**TASK OBJECTIVE:**
Could you show all lines in the entries below that contain the string "JavaScript"?

**RECORDED DATA:**

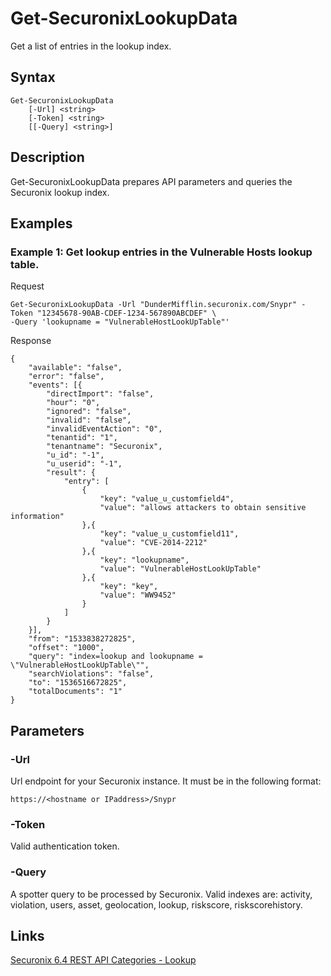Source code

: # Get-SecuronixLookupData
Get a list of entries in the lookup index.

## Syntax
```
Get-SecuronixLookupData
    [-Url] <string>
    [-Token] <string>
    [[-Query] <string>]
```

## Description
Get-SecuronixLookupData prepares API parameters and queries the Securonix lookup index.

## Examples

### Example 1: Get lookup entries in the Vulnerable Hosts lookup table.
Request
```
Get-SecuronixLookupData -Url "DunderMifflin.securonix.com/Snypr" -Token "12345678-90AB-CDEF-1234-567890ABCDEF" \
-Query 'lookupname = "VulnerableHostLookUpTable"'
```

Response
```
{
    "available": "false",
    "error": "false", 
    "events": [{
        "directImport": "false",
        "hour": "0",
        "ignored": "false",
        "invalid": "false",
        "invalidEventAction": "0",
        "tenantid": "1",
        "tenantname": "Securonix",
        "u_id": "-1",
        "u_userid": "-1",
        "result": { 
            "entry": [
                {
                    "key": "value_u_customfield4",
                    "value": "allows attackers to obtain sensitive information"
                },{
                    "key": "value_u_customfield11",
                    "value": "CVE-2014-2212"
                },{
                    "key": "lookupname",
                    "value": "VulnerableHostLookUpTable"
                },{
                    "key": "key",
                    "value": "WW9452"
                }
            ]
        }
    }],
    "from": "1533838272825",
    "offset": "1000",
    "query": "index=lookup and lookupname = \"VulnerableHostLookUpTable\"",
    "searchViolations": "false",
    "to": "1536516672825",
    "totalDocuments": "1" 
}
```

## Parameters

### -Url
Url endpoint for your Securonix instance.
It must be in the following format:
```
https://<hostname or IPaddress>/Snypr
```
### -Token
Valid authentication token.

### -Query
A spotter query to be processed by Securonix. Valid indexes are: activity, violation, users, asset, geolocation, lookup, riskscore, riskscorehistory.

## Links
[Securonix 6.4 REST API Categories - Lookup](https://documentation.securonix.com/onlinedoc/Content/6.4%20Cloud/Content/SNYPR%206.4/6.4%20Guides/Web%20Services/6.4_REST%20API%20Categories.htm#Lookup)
---
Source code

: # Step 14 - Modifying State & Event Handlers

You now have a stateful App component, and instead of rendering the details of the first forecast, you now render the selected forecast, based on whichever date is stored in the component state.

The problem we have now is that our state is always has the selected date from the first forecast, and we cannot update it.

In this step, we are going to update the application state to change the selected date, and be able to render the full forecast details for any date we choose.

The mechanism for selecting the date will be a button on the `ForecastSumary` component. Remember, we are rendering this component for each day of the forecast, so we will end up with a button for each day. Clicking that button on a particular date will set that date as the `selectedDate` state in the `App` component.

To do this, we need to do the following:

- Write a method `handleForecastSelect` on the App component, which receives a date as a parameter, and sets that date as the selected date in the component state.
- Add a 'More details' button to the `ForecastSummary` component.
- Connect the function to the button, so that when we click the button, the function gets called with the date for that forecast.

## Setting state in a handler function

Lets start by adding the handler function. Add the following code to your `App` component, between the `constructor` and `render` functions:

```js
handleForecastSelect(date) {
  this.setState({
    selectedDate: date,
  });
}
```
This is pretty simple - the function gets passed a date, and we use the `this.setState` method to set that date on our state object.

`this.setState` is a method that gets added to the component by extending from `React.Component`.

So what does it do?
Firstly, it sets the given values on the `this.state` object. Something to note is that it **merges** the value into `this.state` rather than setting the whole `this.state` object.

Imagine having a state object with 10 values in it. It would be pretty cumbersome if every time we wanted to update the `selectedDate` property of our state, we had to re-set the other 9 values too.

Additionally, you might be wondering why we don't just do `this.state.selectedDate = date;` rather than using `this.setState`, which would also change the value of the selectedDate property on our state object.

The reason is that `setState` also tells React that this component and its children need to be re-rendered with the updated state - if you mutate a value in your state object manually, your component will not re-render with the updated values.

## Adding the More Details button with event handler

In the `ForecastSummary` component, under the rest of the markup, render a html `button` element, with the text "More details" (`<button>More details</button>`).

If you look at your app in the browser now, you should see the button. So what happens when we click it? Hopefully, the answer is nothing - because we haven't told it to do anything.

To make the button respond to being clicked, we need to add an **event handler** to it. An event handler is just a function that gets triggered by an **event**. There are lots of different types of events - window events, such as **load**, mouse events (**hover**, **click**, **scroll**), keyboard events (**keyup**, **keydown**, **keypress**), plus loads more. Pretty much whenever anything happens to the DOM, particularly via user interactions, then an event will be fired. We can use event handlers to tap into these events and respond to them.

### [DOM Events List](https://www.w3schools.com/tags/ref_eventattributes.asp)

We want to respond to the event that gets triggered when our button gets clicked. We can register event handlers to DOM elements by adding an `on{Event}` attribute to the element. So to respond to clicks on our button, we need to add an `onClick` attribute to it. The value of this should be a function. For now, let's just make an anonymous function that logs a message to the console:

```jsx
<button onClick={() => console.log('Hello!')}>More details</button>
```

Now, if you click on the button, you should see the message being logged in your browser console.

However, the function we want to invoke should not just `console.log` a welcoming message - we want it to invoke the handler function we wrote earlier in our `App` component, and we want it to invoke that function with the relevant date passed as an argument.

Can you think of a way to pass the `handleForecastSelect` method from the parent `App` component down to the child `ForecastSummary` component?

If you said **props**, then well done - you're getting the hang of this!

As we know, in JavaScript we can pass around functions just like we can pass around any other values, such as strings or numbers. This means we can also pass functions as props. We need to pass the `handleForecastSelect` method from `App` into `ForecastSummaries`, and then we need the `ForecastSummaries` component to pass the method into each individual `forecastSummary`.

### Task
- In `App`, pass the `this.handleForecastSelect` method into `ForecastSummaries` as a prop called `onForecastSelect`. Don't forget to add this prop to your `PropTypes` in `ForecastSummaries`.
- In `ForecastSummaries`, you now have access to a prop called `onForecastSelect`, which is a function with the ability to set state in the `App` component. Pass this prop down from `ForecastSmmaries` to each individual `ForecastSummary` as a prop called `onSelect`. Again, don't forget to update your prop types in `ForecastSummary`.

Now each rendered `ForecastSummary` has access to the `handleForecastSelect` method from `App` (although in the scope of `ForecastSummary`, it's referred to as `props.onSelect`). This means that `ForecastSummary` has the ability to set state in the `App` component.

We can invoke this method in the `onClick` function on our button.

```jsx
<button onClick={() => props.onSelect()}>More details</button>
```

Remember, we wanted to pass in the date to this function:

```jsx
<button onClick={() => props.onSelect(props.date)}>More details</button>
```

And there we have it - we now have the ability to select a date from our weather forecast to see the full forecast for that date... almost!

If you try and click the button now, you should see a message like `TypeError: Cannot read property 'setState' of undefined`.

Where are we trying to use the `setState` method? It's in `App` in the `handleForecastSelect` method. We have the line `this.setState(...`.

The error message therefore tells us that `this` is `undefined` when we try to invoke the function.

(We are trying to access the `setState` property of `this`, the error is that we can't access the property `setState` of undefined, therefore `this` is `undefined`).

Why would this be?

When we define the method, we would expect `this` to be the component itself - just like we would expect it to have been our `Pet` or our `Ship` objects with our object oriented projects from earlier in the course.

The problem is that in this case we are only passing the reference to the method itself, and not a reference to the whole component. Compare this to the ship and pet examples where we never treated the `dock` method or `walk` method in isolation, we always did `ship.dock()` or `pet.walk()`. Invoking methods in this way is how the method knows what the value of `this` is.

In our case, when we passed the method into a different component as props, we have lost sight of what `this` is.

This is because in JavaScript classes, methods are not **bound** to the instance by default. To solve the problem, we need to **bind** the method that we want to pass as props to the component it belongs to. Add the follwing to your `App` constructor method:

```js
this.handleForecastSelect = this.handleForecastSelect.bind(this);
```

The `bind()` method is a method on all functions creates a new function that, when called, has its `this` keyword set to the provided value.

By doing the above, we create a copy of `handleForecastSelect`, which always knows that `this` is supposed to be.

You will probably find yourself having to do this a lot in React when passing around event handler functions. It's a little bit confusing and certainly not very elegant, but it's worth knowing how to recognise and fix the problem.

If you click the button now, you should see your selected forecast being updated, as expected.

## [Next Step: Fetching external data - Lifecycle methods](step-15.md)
* * *
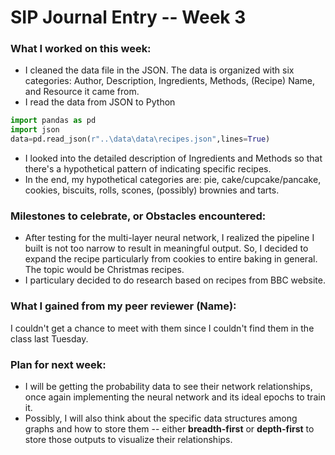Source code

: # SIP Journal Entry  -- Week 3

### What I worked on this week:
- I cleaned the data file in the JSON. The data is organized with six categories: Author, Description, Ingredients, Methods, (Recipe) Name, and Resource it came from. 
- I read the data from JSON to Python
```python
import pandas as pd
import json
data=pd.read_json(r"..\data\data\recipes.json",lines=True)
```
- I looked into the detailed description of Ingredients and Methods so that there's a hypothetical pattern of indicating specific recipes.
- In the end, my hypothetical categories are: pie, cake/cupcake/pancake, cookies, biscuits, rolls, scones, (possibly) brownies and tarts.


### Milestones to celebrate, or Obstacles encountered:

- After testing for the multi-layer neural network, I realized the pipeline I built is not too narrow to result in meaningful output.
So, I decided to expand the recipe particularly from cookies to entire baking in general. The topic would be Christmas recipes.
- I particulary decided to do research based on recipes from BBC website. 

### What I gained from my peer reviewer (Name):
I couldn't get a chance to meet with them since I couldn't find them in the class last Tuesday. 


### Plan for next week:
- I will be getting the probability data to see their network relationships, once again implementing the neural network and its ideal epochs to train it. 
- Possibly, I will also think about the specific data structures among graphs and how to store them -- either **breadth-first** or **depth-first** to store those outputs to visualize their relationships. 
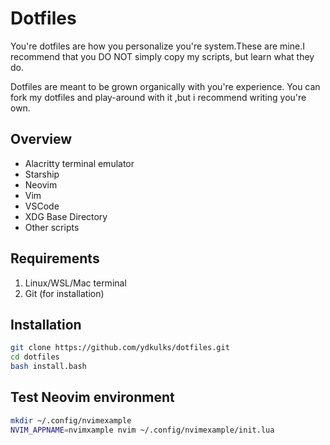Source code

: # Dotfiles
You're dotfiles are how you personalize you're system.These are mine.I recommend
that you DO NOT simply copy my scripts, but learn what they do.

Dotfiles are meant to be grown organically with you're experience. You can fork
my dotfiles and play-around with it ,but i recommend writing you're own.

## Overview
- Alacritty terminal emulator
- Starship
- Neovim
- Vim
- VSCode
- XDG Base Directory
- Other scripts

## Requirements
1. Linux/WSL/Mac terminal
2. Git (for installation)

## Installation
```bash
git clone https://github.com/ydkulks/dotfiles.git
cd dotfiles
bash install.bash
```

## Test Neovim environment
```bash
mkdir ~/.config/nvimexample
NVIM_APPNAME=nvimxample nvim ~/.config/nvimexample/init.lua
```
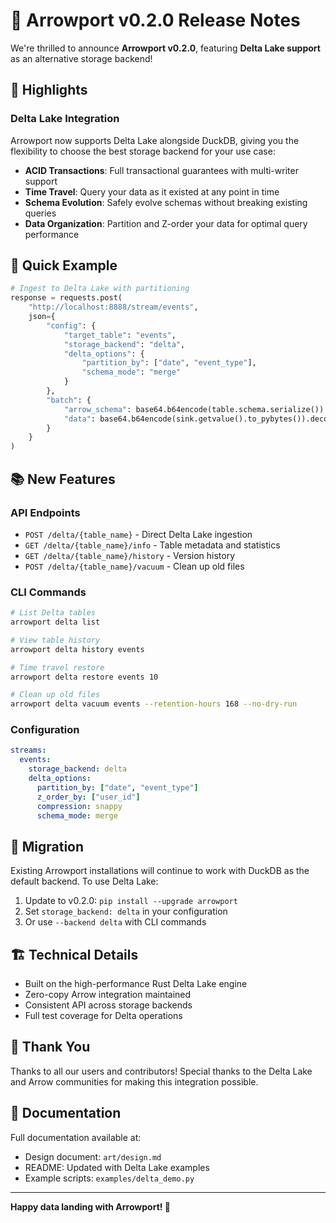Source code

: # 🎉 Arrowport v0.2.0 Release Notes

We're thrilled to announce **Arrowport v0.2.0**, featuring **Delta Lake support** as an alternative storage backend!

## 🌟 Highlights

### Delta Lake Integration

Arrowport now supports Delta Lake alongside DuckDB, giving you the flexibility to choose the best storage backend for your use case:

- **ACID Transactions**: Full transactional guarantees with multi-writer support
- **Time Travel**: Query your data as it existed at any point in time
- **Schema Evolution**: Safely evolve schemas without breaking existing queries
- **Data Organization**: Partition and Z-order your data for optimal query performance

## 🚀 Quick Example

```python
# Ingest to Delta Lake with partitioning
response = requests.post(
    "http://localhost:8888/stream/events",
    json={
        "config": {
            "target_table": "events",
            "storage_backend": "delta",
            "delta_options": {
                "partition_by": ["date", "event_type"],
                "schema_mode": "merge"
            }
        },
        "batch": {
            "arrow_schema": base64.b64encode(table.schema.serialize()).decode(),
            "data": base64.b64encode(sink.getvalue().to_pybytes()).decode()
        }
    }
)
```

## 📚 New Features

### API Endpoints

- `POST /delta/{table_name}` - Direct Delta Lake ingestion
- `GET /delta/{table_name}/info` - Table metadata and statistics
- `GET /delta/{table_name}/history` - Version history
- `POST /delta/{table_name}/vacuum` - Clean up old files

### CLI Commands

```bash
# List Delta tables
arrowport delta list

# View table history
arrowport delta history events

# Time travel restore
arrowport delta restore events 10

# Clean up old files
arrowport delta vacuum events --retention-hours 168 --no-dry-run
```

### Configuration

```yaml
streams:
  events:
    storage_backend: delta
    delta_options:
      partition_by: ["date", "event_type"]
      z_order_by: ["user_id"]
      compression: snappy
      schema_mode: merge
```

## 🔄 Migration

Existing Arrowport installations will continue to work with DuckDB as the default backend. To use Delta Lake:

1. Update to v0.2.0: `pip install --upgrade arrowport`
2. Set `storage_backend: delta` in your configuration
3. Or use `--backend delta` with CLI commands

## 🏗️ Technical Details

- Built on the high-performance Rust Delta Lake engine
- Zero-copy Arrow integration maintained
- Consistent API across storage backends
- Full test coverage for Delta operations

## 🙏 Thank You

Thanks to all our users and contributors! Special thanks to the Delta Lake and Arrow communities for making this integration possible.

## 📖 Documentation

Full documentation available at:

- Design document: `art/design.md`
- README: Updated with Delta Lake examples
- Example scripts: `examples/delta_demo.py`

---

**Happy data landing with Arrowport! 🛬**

**EXERCISE RESPONSE:**
As we know, in JavaScript we can pass around functions just like we can pass around any other values, such as strings or numbers. This means we can also pass functions as props. We need to pass the `handleForecastSelect` method from `App` into `ForecastSummaries`, and then we need the `ForecastSummaries` component to pass the method into each individual `forecastSummary`.
This is because in JavaScript classes, methods are not **bound** to the instance by default. To solve the problem, we need to **bind** the method that we want to pass as props to the component it belongs to. Add the follwing to your `App` constructor method:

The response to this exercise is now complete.